Living in a material world

10/03/2015 § 1 Comment

This morning, Madonna’s song “Material girl” kept replaying in my head: “Cos we are living in a material world and I am a material girl.”

What does it mean, to live in a material world? To me, it means a world where we pay a disproportionate attention to what we can touch, feel and see, and downgrade things like feelings, love and other subtle energies that we can’t see. It means we value possessions and external beauty and discount things like creativity, courage, compassion and connection.

One of the ways in which this manifests is in our drive to create artificial versions of everything. Artificial flowers over the years have become steadily more life-like – I’m frequently fooled into thinking a flower is real only to find when I try to smell it or touch it that it lacks the essential vibrancy of a living thing. In films cartoons are becoming more MadonnaMaterialGirlDoll2life-like and films with people in them are becoming more cartoon-like, with computer generated images becoming more and more clever and common. Dolls too are becoming more and more life-like.

On the face of it, much of this is relatively innocuous – what’s wrong with having an artificial flower that brightens up the home? If someone is fooled by it, does it really matter? Yet there are other areas of life where this move to mimicry is far more unsettling. I think particularly of our food. There are reports that food companies are becoming more sophisticated in mimicking the texture, taste and feel of naturally occurring foods. As the Guardian reported last year, “Since the end of the second world war, a vast industry has arisen to make processed food taste good. During the past two decades the flavour industry’s role in food production has become so influential that many children now like man-made flavours more than the real thing.” This is in effect an experiment at massive scale. When I was young in the 1970s it was common to hear talk of the food of the future being simply pills. Most of us dismissed such stories as fantasy – eating just pills would be too boring. So instead we are being presented, on our supermarkets shelves, with “food” every bit as artificial as a pill, but designed to fool us into thinking it is natural. Can we live and thrive on it? Who knows.

Of course the industry won’t admit that there is anything wrong with fooling people. Apparently “consumers” (that horrible, demeaning label for people who buy things) would prefer not to know what really goes into their food. Hence there is lots of resistance to proper labelling – there have been huge battles in the US over labelling genetically modified (GM) products, and this will come here to Europe if we bend and allow them in to our supermarkets shelves.

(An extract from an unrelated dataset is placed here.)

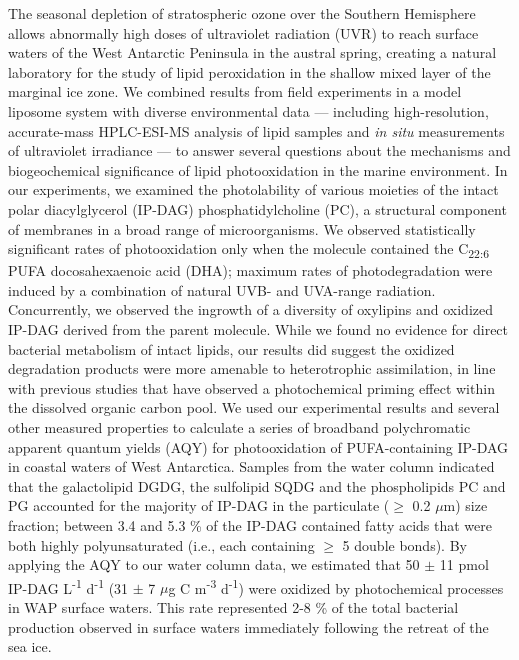 The seasonal depletion of stratospheric ozone over the Southern Hemisphere allows abnormally high doses of ultraviolet radiation (UVR) to reach surface waters of the West Antarctic Peninsula in the austral spring, creating a natural laboratory for the study of lipid peroxidation in the shallow mixed layer of the marginal ice zone. We combined results from field experiments in a model liposome system with diverse environmental data --- including high-resolution, accurate-mass HPLC-ESI-MS analysis of lipid samples and \emph{in situ} measurements of ultraviolet irradiance --- to answer several questions about the mechanisms and biogeochemical significance of lipid photooxidation in the marine environment. In our experiments, we examined the photolability of various moieties of the intact polar diacylglycerol (IP-DAG) phosphatidylcholine (PC), a structural component of membranes in a broad range of microorganisms. We observed statistically significant rates of photooxidation only when the molecule contained the C\textsubscript{22:6} PUFA docosahexaenoic acid (DHA); maximum rates of photodegradation were induced by a combination of natural UVB- and UVA-range radiation. Concurrently, we observed the ingrowth of a diversity of oxylipins and oxidized IP-DAG derived from the parent molecule. While we found no evidence for direct bacterial metabolism of intact lipids, our results did suggest the oxidized degradation products were more amenable to heterotrophic assimilation, in line with previous studies that have observed a photochemical priming effect within the dissolved organic carbon pool. We used our experimental results and several other measured properties to calculate a series of broadband polychromatic apparent quantum yields (AQY) for photooxidation of PUFA-containing IP-DAG in coastal waters of West Antarctica. Samples from the water column indicated that the galactolipid DGDG, the sulfolipid SQDG and the phospholipids PC and PG accounted for the majority of IP-DAG in the particulate ($\geq$ 0.2 $\mu$m) size fraction; between 3.4 and 5.3 \% of the IP-DAG contained fatty acids that were both highly polyunsaturated (i.e., each containing $\geq$ 5 double bonds). By applying the AQY to our water column data, we estimated that 50 $\pm$ 11 pmol IP-DAG L\textsuperscript{-1} d\textsuperscript{-1} (31 $\pm$ 7 $\mu$g C m\textsuperscript{-3} d\textsuperscript{-1}) were oxidized by photochemical processes in WAP surface waters. This rate represented 2-8 \% of the total bacterial production observed in surface waters immediately following the retreat of the sea ice.
\clearpage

The most unsettling thing about this is what drives the industry to do this. It’s always bold to make assumptions about people’s motives – people are complex and rarely have just one motive for anything. However it seems pretty plain that the prime motivation for companies like Monsanto and the food manufacturers is to maximise profits. It’s one thing when this applies to artificial flowers. But when it comes to the food we put in our bodies, it is quite another thing. And if you think that there is nothing wrong with the food “industry” being motivated primarily by profit, just think how you would feel if you went into doctor’s surgery and saw a sign saying “Our prime purpose is to maximise our profits.” Would you be willing to trust those doctors with your health? Would you not wonder, when they sent you for tests, whether the tests were necessary or useful? So how is it that we are trusting profit-motivated large companies with our food? So much of our food systems are controlled by large multinationals – up to 90% of world trade in grains is in the hands of just 4 companies, 66% of food and drink sold in the UK in 2011 was sold by 4 supermarket chains, filling the shelves with branded products produced by yet more large companies. We have no real choice.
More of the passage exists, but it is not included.